I wrote one week ago about how to find duplicate indexes. This time we’ll learn how to find unused indexes to continue improving our schema and the overall performance. There are different possibilites and we’ll explore the two most common here. User Statistics from Percona Server and pt-index-usage.
User Statistics is an improvement on Percona Server that adds some tables to Information Schema with useful information to understand the server activity and identify the source of the load. Those tables store statistics from our users, tables, indexes and so on, information very helpful to have a clear picture of our users are doing in the database.
To accomplish our task of finding unused indexes we’re going to use INFORMATION_SCHEMA.INDEX_STATISTICS but first we should enable User Statistics:
mysql> SET GLOBAL userstat=on;
After all this hard work we have the statistics plugin gathering information. I usually enable it during load peaks to get realistic information about what is happening in the server. To generate some load on the database I’m going to use the benchmark software tpcc-mysql.
After some runs we can start to analyze the information on INDEX_STATISTICS table.
<code>mysql> SELECT * FROM INDEX_STATISTICS;
| TABLE_SCHEMA | TABLE_NAME | INDEX_NAME | ROWS_READ |
| tpcc | orders | PRIMARY | 59472 |
| tpcc | customer | PRIMARY | 128652 |
| tpcc | stock | PRIMARY | 1128357 |
| tpcc | district | PRIMARY | 116107 |
| tpcc | item | PRIMARY | 282870 |
| tpcc | warehouse | PRIMARY | 84959 |
| tpcc | orders | idx_orders | 2832 |
| tpcc | customer | idx_customer | 175240 |
| tpcc | new_orders | PRIMARY | 56202 |
| tpcc | order_line | PRIMARY | 1164682 |
These are the index used during the benchmark. Let’s compare it with the data on INNODB_INDEX_STATS to get the list of unused indexes:
<code>mysql> SELECT INNODB_INDEX_STATS.TABLE_NAME, INNODB_INDEX_STATS.INDEX_NAME from INNODB_INDEX_STATS WHERE CONCAT(INNODB_INDEX_STATS.index_name, INNODB_INDEX_STATS.table_name)NOT IN(SELECT CONCAT(index_statistics.index_name, index_statistics.table_name) FROM index_statistics) AND INNODB_INDEX_STATS.TABLE_SCHEMA='tpcc' AND INNODB_INDEX_STATS.INDEX_NAME<>'GEN_CLUST_INDEX';
| TABLE_NAME | INDEX_NAME |
| stock | fkey_stock_2 |
| order_line | fkey_order_line_2 |
| history | fkey_history_1 |
| history | fkey_history_2 |
Here we see one of the limitations on User Statistics, it can only track direct lookups on index keys but not lookups done during constraint checks.
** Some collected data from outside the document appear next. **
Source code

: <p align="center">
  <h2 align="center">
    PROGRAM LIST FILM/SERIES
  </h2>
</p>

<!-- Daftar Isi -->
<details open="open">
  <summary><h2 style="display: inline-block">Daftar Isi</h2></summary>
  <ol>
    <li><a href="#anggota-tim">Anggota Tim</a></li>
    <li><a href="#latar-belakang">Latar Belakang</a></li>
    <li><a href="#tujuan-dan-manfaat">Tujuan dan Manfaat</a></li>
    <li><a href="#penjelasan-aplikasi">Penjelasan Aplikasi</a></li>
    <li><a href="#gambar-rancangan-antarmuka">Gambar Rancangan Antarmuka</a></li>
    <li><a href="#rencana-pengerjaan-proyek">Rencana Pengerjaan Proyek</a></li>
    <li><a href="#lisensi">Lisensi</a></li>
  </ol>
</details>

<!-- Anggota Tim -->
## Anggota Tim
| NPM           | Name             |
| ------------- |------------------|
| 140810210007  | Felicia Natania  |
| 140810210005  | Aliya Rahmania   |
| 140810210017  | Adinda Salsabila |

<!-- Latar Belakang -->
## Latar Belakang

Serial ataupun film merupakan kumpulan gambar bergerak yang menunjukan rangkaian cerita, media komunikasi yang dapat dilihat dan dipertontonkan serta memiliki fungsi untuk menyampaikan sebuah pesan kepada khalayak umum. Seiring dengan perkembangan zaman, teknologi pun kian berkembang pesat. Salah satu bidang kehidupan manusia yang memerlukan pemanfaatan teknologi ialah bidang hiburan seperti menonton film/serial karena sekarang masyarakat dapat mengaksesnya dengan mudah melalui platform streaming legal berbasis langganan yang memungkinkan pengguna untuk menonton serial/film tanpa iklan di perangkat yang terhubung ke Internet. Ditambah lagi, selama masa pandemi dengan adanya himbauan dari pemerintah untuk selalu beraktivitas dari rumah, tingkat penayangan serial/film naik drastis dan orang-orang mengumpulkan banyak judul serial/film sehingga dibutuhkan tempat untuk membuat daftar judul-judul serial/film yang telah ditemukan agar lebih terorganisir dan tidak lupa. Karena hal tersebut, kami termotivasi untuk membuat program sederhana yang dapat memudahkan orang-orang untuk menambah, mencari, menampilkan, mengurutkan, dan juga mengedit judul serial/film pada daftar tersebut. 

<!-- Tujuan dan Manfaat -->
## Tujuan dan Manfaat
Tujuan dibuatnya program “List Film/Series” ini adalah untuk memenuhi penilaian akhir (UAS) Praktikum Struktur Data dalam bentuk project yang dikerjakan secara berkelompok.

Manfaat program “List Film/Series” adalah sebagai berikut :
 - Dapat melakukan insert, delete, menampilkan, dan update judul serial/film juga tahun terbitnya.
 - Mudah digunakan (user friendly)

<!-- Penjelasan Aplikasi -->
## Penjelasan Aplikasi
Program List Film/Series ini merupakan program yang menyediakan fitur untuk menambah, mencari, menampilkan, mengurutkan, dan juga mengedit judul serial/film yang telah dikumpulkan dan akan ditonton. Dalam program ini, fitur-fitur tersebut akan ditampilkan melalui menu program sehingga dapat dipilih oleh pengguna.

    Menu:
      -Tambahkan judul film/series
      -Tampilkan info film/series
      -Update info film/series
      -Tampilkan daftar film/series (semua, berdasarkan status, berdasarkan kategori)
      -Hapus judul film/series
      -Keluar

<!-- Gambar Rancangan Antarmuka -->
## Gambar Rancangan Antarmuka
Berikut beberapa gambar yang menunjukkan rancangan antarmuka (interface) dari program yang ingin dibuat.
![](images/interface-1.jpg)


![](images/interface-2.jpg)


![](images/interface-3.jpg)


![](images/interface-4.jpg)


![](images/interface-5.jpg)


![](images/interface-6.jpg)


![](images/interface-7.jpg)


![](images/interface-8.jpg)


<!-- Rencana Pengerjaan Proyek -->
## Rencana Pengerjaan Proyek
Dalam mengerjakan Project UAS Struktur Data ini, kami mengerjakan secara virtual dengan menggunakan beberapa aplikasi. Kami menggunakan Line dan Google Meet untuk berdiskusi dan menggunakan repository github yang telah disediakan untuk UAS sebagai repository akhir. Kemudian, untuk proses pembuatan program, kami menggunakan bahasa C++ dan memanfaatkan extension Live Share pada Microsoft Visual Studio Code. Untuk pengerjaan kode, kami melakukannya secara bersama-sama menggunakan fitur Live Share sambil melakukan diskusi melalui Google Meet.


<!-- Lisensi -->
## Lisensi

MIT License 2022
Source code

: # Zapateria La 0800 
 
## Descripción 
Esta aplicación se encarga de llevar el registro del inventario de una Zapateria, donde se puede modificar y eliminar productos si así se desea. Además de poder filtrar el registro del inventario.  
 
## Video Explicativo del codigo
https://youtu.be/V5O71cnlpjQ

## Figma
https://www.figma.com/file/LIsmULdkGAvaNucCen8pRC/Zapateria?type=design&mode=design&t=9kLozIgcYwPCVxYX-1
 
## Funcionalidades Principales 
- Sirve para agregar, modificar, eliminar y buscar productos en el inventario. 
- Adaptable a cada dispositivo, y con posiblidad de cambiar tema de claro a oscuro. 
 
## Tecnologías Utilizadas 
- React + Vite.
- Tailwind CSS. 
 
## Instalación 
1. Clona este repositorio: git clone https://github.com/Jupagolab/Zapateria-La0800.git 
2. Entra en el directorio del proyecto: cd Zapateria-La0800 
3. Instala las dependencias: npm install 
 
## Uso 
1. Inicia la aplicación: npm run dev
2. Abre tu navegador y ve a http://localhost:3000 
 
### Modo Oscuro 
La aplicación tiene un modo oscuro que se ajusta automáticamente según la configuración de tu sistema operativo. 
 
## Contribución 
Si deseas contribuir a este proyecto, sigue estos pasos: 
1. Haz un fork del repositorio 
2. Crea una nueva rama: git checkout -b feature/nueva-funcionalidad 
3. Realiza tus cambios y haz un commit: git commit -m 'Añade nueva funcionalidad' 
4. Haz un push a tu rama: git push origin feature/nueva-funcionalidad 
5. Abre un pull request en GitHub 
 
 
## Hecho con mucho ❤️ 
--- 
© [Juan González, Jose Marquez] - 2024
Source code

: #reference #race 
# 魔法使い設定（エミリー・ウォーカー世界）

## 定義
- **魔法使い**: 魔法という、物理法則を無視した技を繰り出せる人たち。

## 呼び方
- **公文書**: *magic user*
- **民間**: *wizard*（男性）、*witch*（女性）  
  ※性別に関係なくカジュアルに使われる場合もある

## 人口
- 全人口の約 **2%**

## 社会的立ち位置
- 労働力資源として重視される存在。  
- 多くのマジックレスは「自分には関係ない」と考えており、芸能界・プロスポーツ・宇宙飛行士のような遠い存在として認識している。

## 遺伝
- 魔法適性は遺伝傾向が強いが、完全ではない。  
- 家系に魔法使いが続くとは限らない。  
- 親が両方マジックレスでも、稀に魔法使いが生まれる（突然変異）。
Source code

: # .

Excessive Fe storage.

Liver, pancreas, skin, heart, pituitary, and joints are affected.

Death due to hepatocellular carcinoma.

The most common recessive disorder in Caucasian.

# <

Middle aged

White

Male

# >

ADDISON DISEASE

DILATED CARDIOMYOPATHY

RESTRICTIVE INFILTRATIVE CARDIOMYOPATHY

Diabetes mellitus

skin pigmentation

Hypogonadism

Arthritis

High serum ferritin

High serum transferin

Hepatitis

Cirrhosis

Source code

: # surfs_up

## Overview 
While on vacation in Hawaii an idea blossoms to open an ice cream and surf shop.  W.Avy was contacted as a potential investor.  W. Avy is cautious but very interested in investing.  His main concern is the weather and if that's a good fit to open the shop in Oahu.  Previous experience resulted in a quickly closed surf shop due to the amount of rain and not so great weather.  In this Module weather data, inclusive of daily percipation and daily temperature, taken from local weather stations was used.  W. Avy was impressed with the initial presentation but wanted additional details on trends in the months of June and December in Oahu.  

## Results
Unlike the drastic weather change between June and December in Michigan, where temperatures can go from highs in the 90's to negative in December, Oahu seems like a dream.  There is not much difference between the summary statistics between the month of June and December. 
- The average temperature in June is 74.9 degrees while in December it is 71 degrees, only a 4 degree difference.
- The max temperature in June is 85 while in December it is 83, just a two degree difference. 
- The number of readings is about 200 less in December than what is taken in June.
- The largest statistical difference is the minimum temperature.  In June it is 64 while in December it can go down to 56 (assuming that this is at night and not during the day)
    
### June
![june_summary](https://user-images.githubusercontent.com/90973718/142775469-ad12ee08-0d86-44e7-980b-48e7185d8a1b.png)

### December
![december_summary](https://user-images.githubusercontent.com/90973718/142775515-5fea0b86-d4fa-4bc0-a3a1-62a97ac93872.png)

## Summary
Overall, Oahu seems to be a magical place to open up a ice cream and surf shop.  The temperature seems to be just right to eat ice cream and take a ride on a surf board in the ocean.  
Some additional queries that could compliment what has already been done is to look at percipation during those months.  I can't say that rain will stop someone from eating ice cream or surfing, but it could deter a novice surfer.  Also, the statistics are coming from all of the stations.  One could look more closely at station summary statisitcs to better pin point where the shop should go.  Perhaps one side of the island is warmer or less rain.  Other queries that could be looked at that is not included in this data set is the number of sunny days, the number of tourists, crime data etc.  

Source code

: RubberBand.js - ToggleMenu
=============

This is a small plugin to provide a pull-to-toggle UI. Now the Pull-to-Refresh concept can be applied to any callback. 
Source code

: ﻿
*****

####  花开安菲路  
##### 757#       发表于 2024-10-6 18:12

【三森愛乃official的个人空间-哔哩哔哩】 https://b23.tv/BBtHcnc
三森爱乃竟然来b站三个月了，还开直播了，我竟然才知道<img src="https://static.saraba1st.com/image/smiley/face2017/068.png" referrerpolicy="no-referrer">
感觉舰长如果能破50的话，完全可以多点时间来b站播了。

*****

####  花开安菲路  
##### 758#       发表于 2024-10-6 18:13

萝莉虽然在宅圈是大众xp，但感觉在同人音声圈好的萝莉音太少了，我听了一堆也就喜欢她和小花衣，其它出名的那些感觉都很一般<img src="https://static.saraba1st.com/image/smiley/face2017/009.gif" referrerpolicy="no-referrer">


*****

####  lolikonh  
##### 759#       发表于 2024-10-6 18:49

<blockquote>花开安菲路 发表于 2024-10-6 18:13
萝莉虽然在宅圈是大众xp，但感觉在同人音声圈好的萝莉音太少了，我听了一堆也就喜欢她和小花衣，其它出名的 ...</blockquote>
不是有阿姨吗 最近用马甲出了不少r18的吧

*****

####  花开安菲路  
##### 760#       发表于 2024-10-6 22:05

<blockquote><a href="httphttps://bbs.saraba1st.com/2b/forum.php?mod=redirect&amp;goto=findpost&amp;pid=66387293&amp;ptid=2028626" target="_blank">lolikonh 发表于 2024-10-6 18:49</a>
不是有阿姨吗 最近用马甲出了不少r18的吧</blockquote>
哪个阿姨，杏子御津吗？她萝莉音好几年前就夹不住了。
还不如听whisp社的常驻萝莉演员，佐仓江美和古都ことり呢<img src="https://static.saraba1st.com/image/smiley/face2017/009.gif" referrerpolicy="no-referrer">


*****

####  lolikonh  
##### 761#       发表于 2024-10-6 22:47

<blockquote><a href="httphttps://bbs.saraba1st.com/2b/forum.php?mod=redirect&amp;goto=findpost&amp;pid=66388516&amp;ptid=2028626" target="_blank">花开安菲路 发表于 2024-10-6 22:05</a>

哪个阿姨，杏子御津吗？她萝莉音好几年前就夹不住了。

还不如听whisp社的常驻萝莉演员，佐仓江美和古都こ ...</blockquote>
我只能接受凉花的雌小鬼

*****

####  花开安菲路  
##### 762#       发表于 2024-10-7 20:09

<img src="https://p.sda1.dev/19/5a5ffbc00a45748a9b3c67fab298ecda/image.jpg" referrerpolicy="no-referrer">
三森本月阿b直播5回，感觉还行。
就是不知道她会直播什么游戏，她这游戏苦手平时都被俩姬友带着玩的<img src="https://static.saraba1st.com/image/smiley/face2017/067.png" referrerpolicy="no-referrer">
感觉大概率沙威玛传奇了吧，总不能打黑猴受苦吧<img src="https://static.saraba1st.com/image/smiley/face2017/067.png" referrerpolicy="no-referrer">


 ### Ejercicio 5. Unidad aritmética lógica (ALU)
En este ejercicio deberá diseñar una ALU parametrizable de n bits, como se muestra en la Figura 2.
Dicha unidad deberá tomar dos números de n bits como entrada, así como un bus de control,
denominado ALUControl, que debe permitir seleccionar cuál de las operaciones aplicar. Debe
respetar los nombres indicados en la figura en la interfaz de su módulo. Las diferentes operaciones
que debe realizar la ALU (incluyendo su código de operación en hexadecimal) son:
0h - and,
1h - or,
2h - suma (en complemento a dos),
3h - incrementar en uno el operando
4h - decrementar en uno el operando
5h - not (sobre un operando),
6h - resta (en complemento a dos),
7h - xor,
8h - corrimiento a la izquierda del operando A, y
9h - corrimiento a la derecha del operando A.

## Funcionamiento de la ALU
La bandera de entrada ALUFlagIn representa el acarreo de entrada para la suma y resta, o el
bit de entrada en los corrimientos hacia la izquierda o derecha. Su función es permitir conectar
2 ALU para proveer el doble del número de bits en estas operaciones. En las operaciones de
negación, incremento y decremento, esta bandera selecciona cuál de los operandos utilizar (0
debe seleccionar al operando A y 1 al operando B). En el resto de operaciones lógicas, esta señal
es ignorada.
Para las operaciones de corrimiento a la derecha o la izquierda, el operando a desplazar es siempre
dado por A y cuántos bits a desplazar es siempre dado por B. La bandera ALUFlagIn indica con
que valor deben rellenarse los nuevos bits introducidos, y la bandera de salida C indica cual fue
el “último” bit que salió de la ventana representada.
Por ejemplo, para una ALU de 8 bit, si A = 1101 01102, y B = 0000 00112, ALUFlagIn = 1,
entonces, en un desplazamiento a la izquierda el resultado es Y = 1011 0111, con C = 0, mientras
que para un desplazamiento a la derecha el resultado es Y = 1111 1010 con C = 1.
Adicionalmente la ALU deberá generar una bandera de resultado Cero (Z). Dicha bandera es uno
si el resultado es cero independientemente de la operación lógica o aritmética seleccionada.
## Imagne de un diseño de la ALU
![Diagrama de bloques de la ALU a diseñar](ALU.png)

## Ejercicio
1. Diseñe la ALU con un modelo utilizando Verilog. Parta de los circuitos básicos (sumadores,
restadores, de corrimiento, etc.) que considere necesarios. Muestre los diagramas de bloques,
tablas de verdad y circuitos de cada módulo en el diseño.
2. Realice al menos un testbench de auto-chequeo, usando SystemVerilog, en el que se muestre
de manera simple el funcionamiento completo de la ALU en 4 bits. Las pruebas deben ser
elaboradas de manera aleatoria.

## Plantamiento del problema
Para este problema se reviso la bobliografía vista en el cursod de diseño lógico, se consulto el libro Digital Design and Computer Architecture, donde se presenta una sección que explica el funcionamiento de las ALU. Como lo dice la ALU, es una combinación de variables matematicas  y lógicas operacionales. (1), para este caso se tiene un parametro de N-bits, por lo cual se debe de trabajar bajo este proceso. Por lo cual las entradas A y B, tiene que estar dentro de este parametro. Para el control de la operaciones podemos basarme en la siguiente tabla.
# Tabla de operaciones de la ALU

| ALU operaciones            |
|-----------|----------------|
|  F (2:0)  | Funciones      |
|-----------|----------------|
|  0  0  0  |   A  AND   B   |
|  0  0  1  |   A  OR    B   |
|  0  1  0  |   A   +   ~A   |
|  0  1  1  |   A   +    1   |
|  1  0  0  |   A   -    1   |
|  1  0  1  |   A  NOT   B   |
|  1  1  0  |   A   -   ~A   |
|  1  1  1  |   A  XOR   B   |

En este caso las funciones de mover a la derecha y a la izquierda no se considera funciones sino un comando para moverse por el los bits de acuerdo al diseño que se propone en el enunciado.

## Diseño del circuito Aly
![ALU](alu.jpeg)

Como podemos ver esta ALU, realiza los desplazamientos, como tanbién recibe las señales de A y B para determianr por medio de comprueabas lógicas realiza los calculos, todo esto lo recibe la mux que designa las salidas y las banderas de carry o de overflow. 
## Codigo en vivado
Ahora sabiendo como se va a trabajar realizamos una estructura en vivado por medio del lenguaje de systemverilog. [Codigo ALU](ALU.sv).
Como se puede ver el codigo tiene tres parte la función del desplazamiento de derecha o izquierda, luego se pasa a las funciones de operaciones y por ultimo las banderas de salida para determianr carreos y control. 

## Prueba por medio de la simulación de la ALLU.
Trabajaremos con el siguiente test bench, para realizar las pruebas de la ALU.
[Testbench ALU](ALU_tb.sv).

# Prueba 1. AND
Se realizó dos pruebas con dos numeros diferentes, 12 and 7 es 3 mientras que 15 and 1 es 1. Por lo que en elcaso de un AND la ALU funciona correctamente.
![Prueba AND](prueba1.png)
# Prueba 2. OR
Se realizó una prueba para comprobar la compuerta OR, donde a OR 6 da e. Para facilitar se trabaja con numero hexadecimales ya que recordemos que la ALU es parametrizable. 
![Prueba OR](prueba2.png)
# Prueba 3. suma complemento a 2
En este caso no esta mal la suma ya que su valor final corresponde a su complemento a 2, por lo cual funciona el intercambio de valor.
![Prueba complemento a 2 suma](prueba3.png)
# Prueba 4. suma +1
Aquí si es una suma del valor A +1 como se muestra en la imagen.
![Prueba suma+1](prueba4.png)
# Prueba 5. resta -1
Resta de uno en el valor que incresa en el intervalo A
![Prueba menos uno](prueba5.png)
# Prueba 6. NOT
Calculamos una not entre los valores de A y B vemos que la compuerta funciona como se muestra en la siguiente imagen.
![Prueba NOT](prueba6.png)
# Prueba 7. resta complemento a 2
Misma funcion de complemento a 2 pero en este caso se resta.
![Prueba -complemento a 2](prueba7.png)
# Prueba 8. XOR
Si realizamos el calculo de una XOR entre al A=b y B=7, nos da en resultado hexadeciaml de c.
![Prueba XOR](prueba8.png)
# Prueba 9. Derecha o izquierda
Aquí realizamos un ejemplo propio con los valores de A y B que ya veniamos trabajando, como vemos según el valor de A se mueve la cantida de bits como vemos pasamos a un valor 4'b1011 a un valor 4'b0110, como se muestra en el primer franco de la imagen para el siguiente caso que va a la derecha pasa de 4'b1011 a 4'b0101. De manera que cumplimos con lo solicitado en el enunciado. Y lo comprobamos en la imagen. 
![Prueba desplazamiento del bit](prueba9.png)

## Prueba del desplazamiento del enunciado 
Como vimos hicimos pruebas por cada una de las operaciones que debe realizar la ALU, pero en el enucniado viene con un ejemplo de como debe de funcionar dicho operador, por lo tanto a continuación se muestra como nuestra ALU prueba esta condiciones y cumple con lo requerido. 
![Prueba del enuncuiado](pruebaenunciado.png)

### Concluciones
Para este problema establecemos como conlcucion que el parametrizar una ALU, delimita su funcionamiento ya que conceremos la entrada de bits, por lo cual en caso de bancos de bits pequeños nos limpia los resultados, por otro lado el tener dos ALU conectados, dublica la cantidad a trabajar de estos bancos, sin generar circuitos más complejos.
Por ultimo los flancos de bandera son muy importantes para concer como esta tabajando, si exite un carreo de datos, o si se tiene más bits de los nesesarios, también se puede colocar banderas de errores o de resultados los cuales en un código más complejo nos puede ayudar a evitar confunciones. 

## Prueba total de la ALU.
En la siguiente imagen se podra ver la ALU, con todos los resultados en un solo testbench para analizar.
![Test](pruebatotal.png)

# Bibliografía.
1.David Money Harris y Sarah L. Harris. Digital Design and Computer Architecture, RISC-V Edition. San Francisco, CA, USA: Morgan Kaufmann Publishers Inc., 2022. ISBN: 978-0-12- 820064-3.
That’s the reason FK are marked as unused so that means all the other indexes has been used during the benchmark.
The second limitation is with partitioned tables, you can’t get index statistics usage from those tables.
The previous example only works with Percona Server so with stock MySQL we should try another approach.
Percona Toolkit has a tool to check the usage of our index from the slow query log. The concept is easy to understand. pt-index-usage reads the slow query log and execute every query with EXPLAIN to ask MySQL which indexes would it use. At the end of the process you’ll have an output with a list of not used indexes. This is an example:
<code>root@debian:/var/log# pt-index-usage slow.log
slow.log: 11% 03:58 remain
slow.log: 21% 03:43 remain
slow.log: 32% 03:09 remain
ALTER TABLE `tpcc`.`order_line` DROP KEY `fkey_order_line_2`; -- type:non-unique
ALTER TABLE `tpcc`.`orders` DROP KEY `idx_orders`; -- type:non-unique
ALTER TABLE `tpcc`.`stock` DROP KEY `fkey_stock_2`; -- type:non-unique</code>
If you compare these results with the previous example, there are some differences and these are some of the reasons:
- pt-index-usage uses EXPLAIN and User Statistics number of rows read for every index. So we’re comparing an estimation with real data.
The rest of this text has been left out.